We think that the evidence of his reputation for truth should have been admitted, and that the exception must be sustained. There is a clear distinction between this case and those in which such evidence has been held inadmissible, for instance, to rebut evidence of contradictory statements; Russell v. Coffin, 8 Pick. 143; Brown v. Mooers, 6 Gray, 451; or where the witness is directly contradicted as to the principal fact by other witnesses. Atwood v. Dearborn, 1 Allen, 483.
In such cases, it is true that the result sought to be reached is the same as in the present, — to induce the jury to disbelieve the witness. But the mode of reaching the result is different. For, while contradiction or proof of contradictory statements may very well have the incidental effect of impeaching the character for truth of the contradicted witness in the minds of the jury, the proof is not directed to that point. The purpose and only direct effect of the evidence are to show that the witness is not to be believed in this instance. But the reason why he is not to be believed is left untouched. That may be found in forgetfulness on the part of the witness, or in his having been deceived, or in any other possible cause. The disbelief sought to be produced is perfectly consistent with an admission of his general good character for truth, as well as for the other virtues; and until the character of a witness is assailed, it cannot be fortified by evidence.
On the other hand, when it is proved that a witness has been convicted of a crime, the only ground for disbelieving him which such proof affords is the general readiness to do evil which the conviction may be supposed to show. It is from, that general disposition alone that the jury is asked to infer a readiness to lie in the particular case, and thence that he has lied in fact. The evidence has no tendency to prove that he was mistaken, but only that he has perjured himself, and it reaches that conclusion solely through the general proposition that he is of bad character and unworthy of credit. 1 Gilb. Ev. (6th ed.) 126.

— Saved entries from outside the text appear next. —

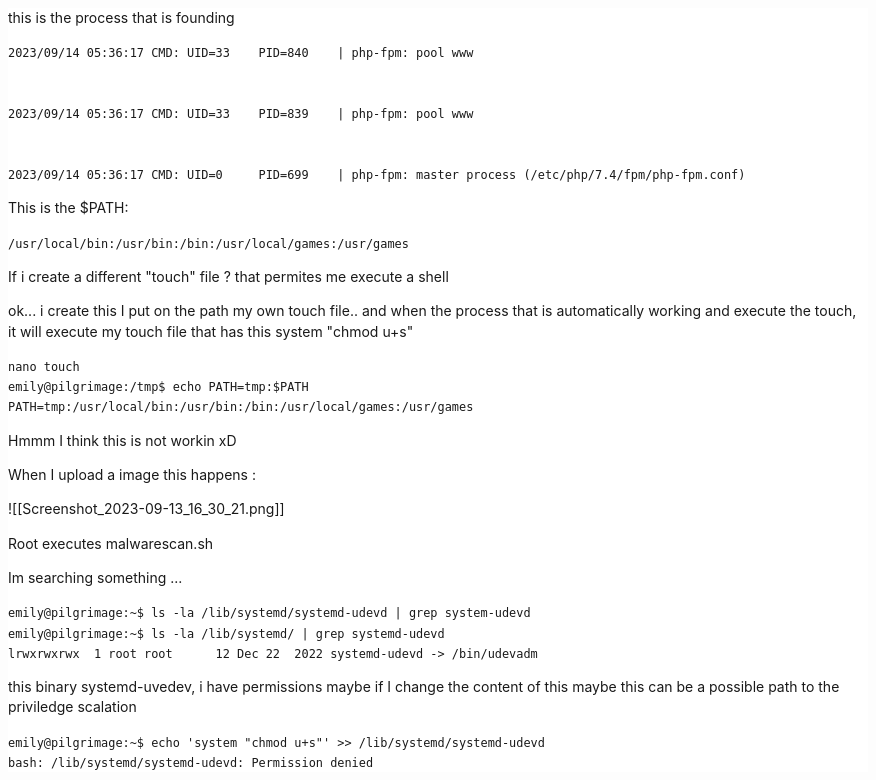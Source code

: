 this is the process that is founding 

```
2023/09/14 05:36:17 CMD: UID=33    PID=840    | php-fpm: pool www


2023/09/14 05:36:17 CMD: UID=33    PID=839    | php-fpm: pool www  


2023/09/14 05:36:17 CMD: UID=0     PID=699    | php-fpm: master process (/etc/php/7.4/fpm/php-fpm.conf)  

```

This is the $PATH:
```
/usr/local/bin:/usr/bin:/bin:/usr/local/games:/usr/games
```
If i create a different "touch" file ? that permites me execute a shell

ok... i create this 
I put on the path my own touch file.. and when the process that is automatically working and execute the touch, it will execute my touch file that has this
system "chmod u+s"


```
nano touch
emily@pilgrimage:/tmp$ echo PATH=tmp:$PATH
PATH=tmp:/usr/local/bin:/usr/bin:/bin:/usr/local/games:/usr/games

```

Hmmm I think this is not workin xD


When I  upload a image this happens :

![[Screenshot_2023-09-13_16_30_21.png]]

Root executes malwarescan.sh


Im searching something ...

```
emily@pilgrimage:~$ ls -la /lib/systemd/systemd-udevd | grep system-udevd
emily@pilgrimage:~$ ls -la /lib/systemd/ | grep systemd-udevd
lrwxrwxrwx  1 root root      12 Dec 22  2022 systemd-udevd -> /bin/udevadm
```

this binary systemd-uvedev, i have permissions maybe if I change the content of this maybe this can be a possible path to the priviledge scalation

```
emily@pilgrimage:~$ echo 'system "chmod u+s"' >> /lib/systemd/systemd-udevd
bash: /lib/systemd/systemd-udevd: Permission denied

```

The conviction in the United States District Court was for a felony punishable with imprisonment (U. S. St. of March 2, *791867, § 28) ; and, assuming that it stands on the same footing as a conviction in another State, it would have been admissible, according to the dicta in our cases, independently of statute, not to exclude the witness, but to impeach his credit. Commonwealth v. Green, 17 Mass. 515, 541. Commonwealth v. Knapp, 9 Pick. 496,511. Utley v. Merrick, 11 Met. 302. See Rev. Sts. c. 94, § 56. And when a conviction is admitted for that purpose, it always may be rebutted by evidence of good character for truth. Commonwealth v. Green, ubi supra. Russell v. Coffin, 8 Pick. 143,154. Rex v. Clarke, 2 Stark. 241. Webb v. State, 29 Ohio St. 351.
It is true that a doubt is thrown upon this doctrine in Harrington v. Lincoln, 4 Gray, 563, 568; but that case was decided on the ground that the cross-examination which showed that the witness had been charged with a crime also showed that he had been acquitted, and cannot be regarded as an authority against our decision, whether the ratio decidendi adopted be reconcilable with later cases or not. Commonwealth v. Ingraham, 7 Gray, 46.

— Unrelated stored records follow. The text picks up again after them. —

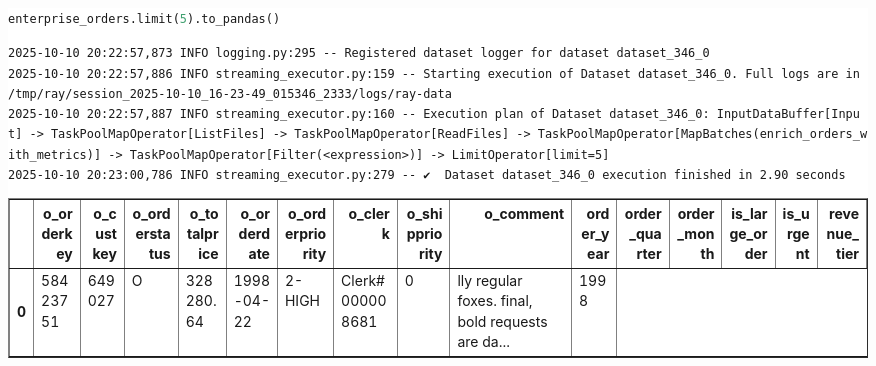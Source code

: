


```python
enterprise_orders.limit(5).to_pandas()
```

    2025-10-10 20:22:57,873	INFO logging.py:295 -- Registered dataset logger for dataset dataset_346_0
    2025-10-10 20:22:57,886	INFO streaming_executor.py:159 -- Starting execution of Dataset dataset_346_0. Full logs are in /tmp/ray/session_2025-10-10_16-23-49_015346_2333/logs/ray-data
    2025-10-10 20:22:57,887	INFO streaming_executor.py:160 -- Execution plan of Dataset dataset_346_0: InputDataBuffer[Input] -> TaskPoolMapOperator[ListFiles] -> TaskPoolMapOperator[ReadFiles] -> TaskPoolMapOperator[MapBatches(enrich_orders_with_metrics)] -> TaskPoolMapOperator[Filter(<expression>)] -> LimitOperator[limit=5]
    2025-10-10 20:23:00,786	INFO streaming_executor.py:279 -- ✔️  Dataset dataset_346_0 execution finished in 2.90 seconds





<div>
<style scoped>
    .dataframe tbody tr th:only-of-type {
        vertical-align: middle;
    }

    .dataframe tbody tr th {
        vertical-align: top;
    }

    .dataframe thead th {
        text-align: right;
    }
</style>
<table border="1" class="dataframe">
  <thead>
    <tr style="text-align: right;">
      <th></th>
      <th>o_orderkey</th>
      <th>o_custkey</th>
      <th>o_orderstatus</th>
      <th>o_totalprice</th>
      <th>o_orderdate</th>
      <th>o_orderpriority</th>
      <th>o_clerk</th>
      <th>o_shippriority</th>
      <th>o_comment</th>
      <th>order_year</th>
      <th>order_quarter</th>
      <th>order_month</th>
      <th>is_large_order</th>
      <th>is_urgent</th>
      <th>revenue_tier</th>
    </tr>
  </thead>
  <tbody>
    <tr>
      <th>0</th>
      <td>58423751</td>
      <td>649027</td>
      <td>O</td>
      <td>328280.64</td>
      <td>1998-04-22</td>
      <td>2-HIGH</td>
      <td>Clerk#000008681</td>
      <td>0</td>
      <td>lly regular foxes. final, bold requests are da...</td>
      <td>1998</td>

The applicability of the foregoing reasoning is made clear by the language of our statutes. By the Pub. Sts. c. 169, § 19, the only purpose for which conviction of a crime may be shown, in any case, is to affect credibility. Even if the conviction proved here would have excluded the witness but for the statute cutting down its effect, it could not be maintained that evidence of reputation for truth remained inadmissible because it would have been so when the witness was excluded. The statute puts all convictions of crime on the same footing, — those which formerly excluded, those which always have gone only to credibility, and, it would seem, those which formerly would not have been admissible at all. (We assume that the words “a crime” in the Pub. Sts. c. 169, § 19, mean the same as “ any crime ” in the St. of 1870, c. 393, § 3. Gen. Sts. c. 131, § 13. Sts. 1852, c. 312, § 60; 1851, c. 233, § 97. Commonwealth v. Hall, 4 Allen, 305.) And therefore any evidence which was admissible to rebut a conviction that only discredited before the statute, must now be admissible to rebut all convictions that may be put in evidence. Whether any different rule would apply when the fact is only brought out on cross-examination we need not consider.
*80The exception to the exclusion of evidence that the witness was innocent of the offence of which he was convicted, and explaining why he was convicted, is not much pressed, and is overruled. Commonwealth v. Gallagher, 126 Mass. 54.
Exceptions sustained.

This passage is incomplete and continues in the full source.